Three months ago, Mujahid a-Sharqi ran out of patience. A citizen journalist on a mission to expose Islamic State crimes in his home province of Deir e-Zor, he could no longer stand life under their rule.
A-Sharqi first began collaborating with Syria Direct in early 2014 but cut off communications about three months ago.
The journalist, originally from a village in the eastern countryside, smuggled himself out of Deir e-Zor, since the Islamic State now bans anyone under the age of 40 from leaving. He landed in regime-controlled territory in the far northeast province of Al-Hasakah. But high prices, unemployment and harassment from regime intelligence services for coming out of IS territory led a-Sharqi to turn back and take his chances trying to re-enter Deir e-Zor.
Not surprisingly, a-Sharqi was arrested by the Islamic State shortly after returning to the province.
“I was forced to complete a 40-day sharia training course and then they released me,” says A-Sharqi, referring to his disappearance from social media.
A-Sharqi was released because IS did not discover his work as a citizen journalist, which today is more dangerous than ever. Earlier this month, IS executed four citizen journalists accused of working with the foreign media. Surprise raids on internet cafés, where fighters burst in, ordering patrons to take their hands off their keyboards and then going through their files and browsing histories, are now the norm.
Despite the enormous risks, “we have a strong conviction that we must expose” the Islamic State, a-Sharqi says.
The activist is prepared to give his life for that conviction. Here, he tells Ammar Hamou why.
Q: Social media is reporting that the Islamic State (IS) has executed several citizen journalists in Deir e-Zor. Do you think this step will allow the group to conceal what is occurring in the areas under its control?
I don’t think IS has or will succeed in silencing us. All the journalists in IS territory know that their fate will be death if IS captures them. At the same time, we have a strong conviction that we must expose the group’s crimes.
Exposing what is happening in Deir e-Zor is worth me sacrificing my life because IS is committing its crimes against my friends and family in Deir e-Zor.
Q: As you are reporting from inside Deir e-Zor, has IS’s recent execution of citizen journalists made you change your behavior and what security measures have you taken?
IS’s policies have forced me to avoid public places as much as possible and limit my internet usage. I only go online for short periods of time and only if the general atmosphere at the internet café and around it feels safe. After I finish using the internet I hide my Facebook and Messenger before leaving the café.
Q: Have you had any run-ins with IS fighters while reporting from inside their territory?
It’s impossible to recount all the dangers we face. Once I was working in an internet café when a Kia Rio parked carrying IS fighters parked out front. The fighters entered the café and started collecting peoples’ cell phones. Luckily my phone had stopped working that day.
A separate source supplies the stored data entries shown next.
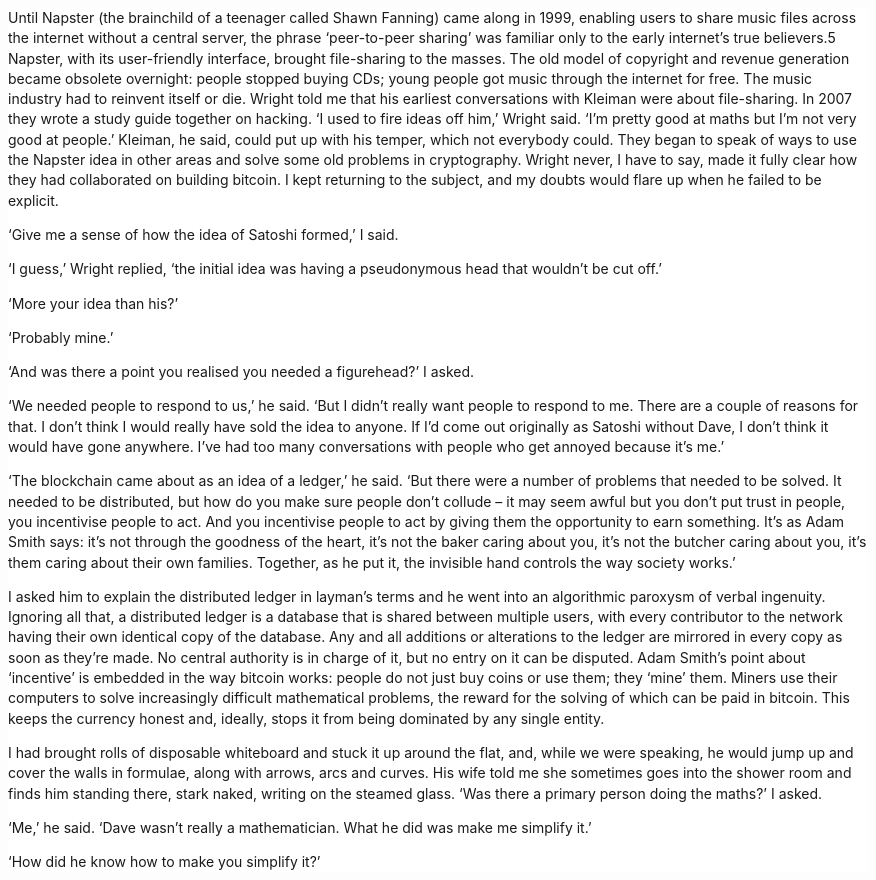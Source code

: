 Until Napster (the brainchild of a teenager called Shawn Fanning) came along in 1999, enabling users to share music files across the internet without a central server, the phrase ‘peer-to-peer sharing’ was familiar only to the early internet’s true believers.​5 Napster, with its user-friendly interface, brought file-sharing to the masses. The old model of copyright and revenue generation became obsolete overnight: people stopped buying CDs; young people got music through the internet for free. The music industry had to reinvent itself or die. Wright told me that his earliest conversations with Kleiman were about file-sharing. In 2007 they wrote a study guide together on hacking. ‘I used to fire ideas off him,’ Wright said. ‘I’m pretty good at maths but I’m not very good at people.’ Kleiman, he said, could put up with his temper, which not everybody could. They began to speak of ways to use the Napster idea in other areas and solve some old problems in cryptography. Wright never, I have to say, made it fully clear how they had collaborated on building bitcoin. I kept returning to the subject, and my doubts would flare up when he failed to be explicit.

‘Give me a sense of how the idea of Satoshi formed,’ I said.

‘I guess,’ Wright replied, ‘the initial idea was having a pseudonymous head that wouldn’t be cut off.’

‘More your idea than his?’

‘Probably mine.’

‘And was there a point you realised you needed a figurehead?’ I asked.

‘We needed people to respond to us,’ he said. ‘But I didn’t really want people to respond to me. There are a couple of reasons for that. I don’t think I would really have sold the idea to anyone. If I’d come out originally as Satoshi without Dave, I don’t think it would have gone anywhere. I’ve had too many conversations with people who get annoyed because it’s me.’

‘The blockchain came about as an idea of a ledger,’ he said. ‘But there were a number of problems that needed to be solved. It needed to be distributed, but how do you make sure people don’t collude – it may seem awful but you don’t put trust in people, you incentivise people to act. And you incentivise people to act by giving them the opportunity to earn something. It’s as Adam Smith says: it’s not through the goodness of the heart, it’s not the baker caring about you, it’s not the butcher caring about you, it’s them caring about their own families. Together, as he put it, the invisible hand controls the way society works.’

I asked him to explain the distributed ledger in layman’s terms and he went into an algorithmic paroxysm of verbal ingenuity. Ignoring all that, a distributed ledger is a database that is shared between multiple users, with every contributor to the network having their own identical copy of the database. Any and all additions or alterations to the ledger are mirrored in every copy as soon as they’re made. No central authority is in charge of it, but no entry on it can be disputed. Adam Smith’s point about ‘incentive’ is embedded in the way bitcoin works: people do not just buy coins or use them; they ‘mine’ them. Miners use their computers to solve increasingly difficult mathematical problems, the reward for the solving of which can be paid in bitcoin. This keeps the currency honest and, ideally, stops it from being dominated by any single entity.

I had brought rolls of disposable whiteboard and stuck it up around the flat, and, while we were speaking, he would jump up and cover the walls in formulae, along with arrows, arcs and curves. His wife told me she sometimes goes into the shower room and finds him standing there, stark naked, writing on the steamed glass. ‘Was there a primary person doing the maths?’ I asked.

‘Me,’ he said. ‘Dave wasn’t really a mathematician. What he did was make me simplify it.’

‘How did he know how to make you simplify it?’
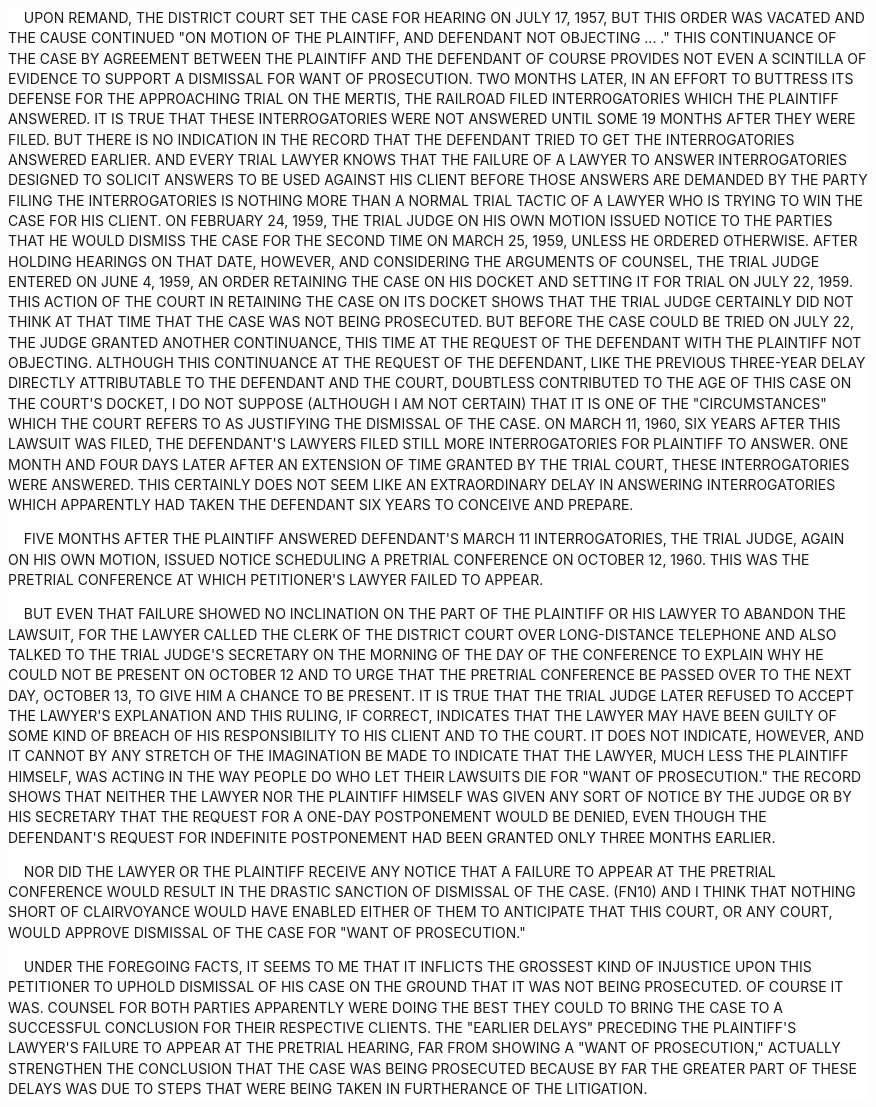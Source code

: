     UPON REMAND, THE DISTRICT COURT SET THE CASE FOR HEARING ON JULY 17, 1957, BUT THIS ORDER WAS VACATED AND THE CAUSE CONTINUED "ON MOTION OF THE PLAINTIFF, AND DEFENDANT NOT OBJECTING  ...  ."  THIS CONTINUANCE OF THE CASE BY AGREEMENT BETWEEN THE PLAINTIFF AND THE DEFENDANT OF COURSE PROVIDES NOT EVEN A SCINTILLA OF EVIDENCE TO SUPPORT A DISMISSAL FOR WANT OF PROSECUTION.  TWO MONTHS LATER, IN AN EFFORT TO BUTTRESS ITS DEFENSE FOR THE APPROACHING TRIAL ON THE MERTIS, THE RAILROAD FILED INTERROGATORIES WHICH THE PLAINTIFF ANSWERED.  IT IS TRUE THAT THESE INTERROGATORIES WERE NOT ANSWERED UNTIL SOME 19 MONTHS AFTER THEY WERE FILED.  BUT THERE IS NO INDICATION IN THE RECORD THAT THE DEFENDANT TRIED TO GET THE INTERROGATORIES ANSWERED EARLIER.  AND EVERY TRIAL LAWYER KNOWS THAT THE FAILURE OF A LAWYER TO ANSWER INTERROGATORIES DESIGNED TO SOLICIT ANSWERS TO BE USED AGAINST HIS CLIENT BEFORE THOSE ANSWERS ARE DEMANDED BY THE PARTY FILING THE INTERROGATORIES IS NOTHING MORE THAN A NORMAL TRIAL TACTIC OF A LAWYER WHO IS TRYING TO WIN THE CASE FOR HIS CLIENT.  ON FEBRUARY 24, 1959, THE TRIAL JUDGE ON HIS OWN MOTION ISSUED NOTICE TO THE PARTIES THAT HE WOULD DISMISS THE CASE FOR THE SECOND TIME ON MARCH 25, 1959, UNLESS HE ORDERED OTHERWISE.  AFTER HOLDING HEARINGS ON THAT DATE, HOWEVER, AND CONSIDERING THE ARGUMENTS OF COUNSEL, THE TRIAL JUDGE ENTERED ON JUNE 4, 1959, AN ORDER RETAINING THE CASE ON HIS DOCKET AND SETTING IT FOR TRIAL ON JULY 22, 1959.  THIS ACTION OF THE COURT IN RETAINING THE CASE ON ITS DOCKET SHOWS THAT THE TRIAL JUDGE CERTAINLY DID NOT THINK AT THAT TIME THAT THE CASE WAS NOT BEING PROSECUTED.  BUT BEFORE THE CASE COULD BE TRIED ON JULY 22, THE JUDGE GRANTED ANOTHER CONTINUANCE, THIS TIME AT THE REQUEST OF THE DEFENDANT WITH THE PLAINTIFF NOT OBJECTING.  ALTHOUGH THIS CONTINUANCE AT THE REQUEST OF THE DEFENDANT, LIKE THE PREVIOUS THREE-YEAR DELAY DIRECTLY ATTRIBUTABLE TO THE DEFENDANT AND THE COURT, DOUBTLESS CONTRIBUTED TO THE AGE OF THIS CASE ON THE COURT'S DOCKET, I DO NOT SUPPOSE (ALTHOUGH I AM NOT CERTAIN) THAT IT IS ONE OF THE "CIRCUMSTANCES" WHICH THE COURT REFERS TO AS JUSTIFYING THE DISMISSAL OF THE CASE.  ON MARCH 11, 1960, SIX YEARS AFTER THIS LAWSUIT WAS FILED, THE DEFENDANT'S LAWYERS FILED STILL MORE INTERROGATORIES FOR PLAINTIFF TO ANSWER.  ONE MONTH AND FOUR DAYS LATER AFTER AN EXTENSION OF TIME GRANTED BY THE TRIAL COURT, THESE INTERROGATORIES WERE ANSWERED.  THIS CERTAINLY DOES NOT SEEM LIKE AN EXTRAORDINARY DELAY IN ANSWERING INTERROGATORIES WHICH APPARENTLY HAD TAKEN THE DEFENDANT SIX YEARS TO CONCEIVE AND PREPARE.

    FIVE MONTHS AFTER THE PLAINTIFF ANSWERED DEFENDANT'S MARCH 11 INTERROGATORIES, THE TRIAL JUDGE, AGAIN ON HIS OWN MOTION, ISSUED NOTICE SCHEDULING A PRETRIAL CONFERENCE ON OCTOBER 12, 1960.  THIS WAS THE PRETRIAL CONFERENCE AT WHICH PETITIONER'S LAWYER FAILED TO APPEAR.

    BUT EVEN THAT FAILURE SHOWED NO INCLINATION ON THE PART OF THE PLAINTIFF OR HIS LAWYER TO ABANDON THE LAWSUIT, FOR THE LAWYER CALLED THE CLERK OF THE DISTRICT COURT OVER LONG-DISTANCE TELEPHONE AND ALSO TALKED TO THE TRIAL JUDGE'S SECRETARY ON THE MORNING OF THE DAY OF THE CONFERENCE TO EXPLAIN WHY HE COULD NOT BE PRESENT ON OCTOBER 12 AND TO URGE THAT THE PRETRIAL CONFERENCE BE PASSED OVER TO THE NEXT DAY, OCTOBER 13, TO GIVE HIM A CHANCE TO BE PRESENT.  IT IS TRUE THAT THE TRIAL JUDGE LATER REFUSED TO ACCEPT THE LAWYER'S EXPLANATION AND THIS RULING, IF CORRECT, INDICATES THAT THE LAWYER MAY HAVE BEEN GUILTY OF SOME KIND OF BREACH OF HIS RESPONSIBILITY TO HIS CLIENT AND TO THE COURT.  IT DOES NOT INDICATE, HOWEVER, AND IT CANNOT BY ANY STRETCH OF THE IMAGINATION BE MADE TO INDICATE THAT THE LAWYER, MUCH LESS THE PLAINTIFF HIMSELF, WAS ACTING IN THE WAY PEOPLE DO WHO LET THEIR LAWSUITS DIE FOR "WANT OF PROSECUTION."  THE RECORD SHOWS THAT NEITHER THE LAWYER NOR THE PLAINTIFF HIMSELF WAS GIVEN ANY SORT OF NOTICE BY THE JUDGE OR BY HIS SECRETARY THAT THE REQUEST FOR A ONE-DAY POSTPONEMENT WOULD BE DENIED, EVEN THOUGH THE DEFENDANT'S REQUEST FOR INDEFINITE POSTPONEMENT HAD BEEN GRANTED ONLY THREE MONTHS EARLIER.

    NOR DID THE LAWYER OR THE PLAINTIFF RECEIVE ANY NOTICE THAT A FAILURE TO APPEAR AT THE PRETRIAL CONFERENCE WOULD RESULT IN THE DRASTIC SANCTION OF DISMISSAL OF THE CASE.  (FN10)  AND I THINK THAT NOTHING SHORT OF CLAIRVOYANCE WOULD HAVE ENABLED EITHER OF THEM TO ANTICIPATE THAT THIS COURT, OR ANY COURT, WOULD APPROVE DISMISSAL OF THE CASE FOR "WANT OF PROSECUTION."

    UNDER THE FOREGOING FACTS, IT SEEMS TO ME THAT IT INFLICTS THE GROSSEST KIND OF INJUSTICE UPON THIS PETITIONER TO UPHOLD DISMISSAL OF HIS CASE ON THE GROUND THAT IT WAS NOT BEING PROSECUTED.  OF COURSE IT WAS.  COUNSEL FOR BOTH PARTIES APPARENTLY WERE DOING THE BEST THEY COULD TO BRING THE CASE TO A SUCCESSFUL CONCLUSION FOR THEIR RESPECTIVE CLIENTS.  THE "EARLIER DELAYS" PRECEDING THE PLAINTIFF'S LAWYER'S FAILURE TO APPEAR AT THE PRETRIAL HEARING, FAR FROM SHOWING A "WANT OF PROSECUTION," ACTUALLY STRENGTHEN THE CONCLUSION THAT THE CASE WAS BEING PROSECUTED BECAUSE BY FAR THE GREATER PART OF THESE DELAYS WAS DUE TO STEPS THAT WERE BEING TAKEN IN FURTHERANCE OF THE LITIGATION.
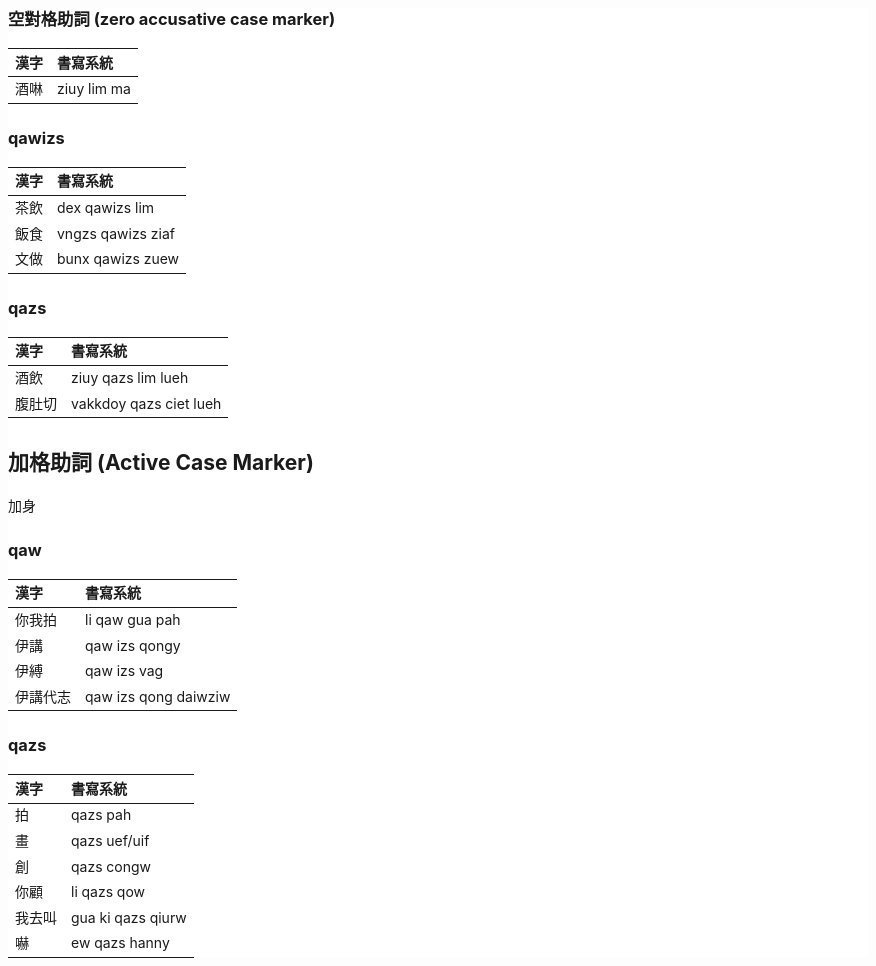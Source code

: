 ### 空對格助詞 (zero accusative case marker)

| 漢字 | 書寫系統 |
| :--- | :--- |
| 酒啉 | ziuy lim ma |

### qawizs

| 漢字 | 書寫系統 |
| :--- | :--- |
| 茶飲 | dex qawizs lim |
| 飯食 | vngzs qawizs ziaf |
| 文做 | bunx qawizs zuew |

### qazs

| 漢字 | 書寫系統 |
| :--- | :--- |
| 酒飲 | ziuy qazs lim lueh |
| 腹肚切 | vakkdoy qazs ciet lueh |

## 加格助詞 (Active Case Marker)

加身

### qaw

| 漢字 | 書寫系統 |
| :--- | :--- |
| 你我拍 | li qaw gua pah |
| 伊講 | qaw izs qongy |
| 伊縛 | qaw izs vag |
| 伊講代志 | qaw izs qong daiwziw |

### qazs

| 漢字 | 書寫系統 |
| :--- | :--- |
| 拍 | qazs pah |
| 畫 | qazs uef/uif |
| 創 | qazs congw |
| 你顧 | li qazs qow |
| 我去叫 | gua ki qazs qiurw |
| 嚇 | ew qazs hanny |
They tried unsuccessfully to turn it on several times. If they had been able to turn it on and search its contents there’s no doubt I would have gone where nobody comes back from. In that same incident they took one young man from the café and I haven’t heard from him since.
Q: In your opinion have Deir e-Zor’s citizen journalists succeeded in their mission? Have they been able to report the suffering of the people of Deir e-Zor?
For us, all we can do is continue to record and report on what is happening in Deir e-Zor. However, the reality is that there is no response. There has been no real action to save us and end the suffering of the people here—not from the Syrian National Coalition, the Free Syrian Army or Jabhat a-Nusra. Today we are ruled by Tunisians, Libyans and Egyptians, and the people are the victims.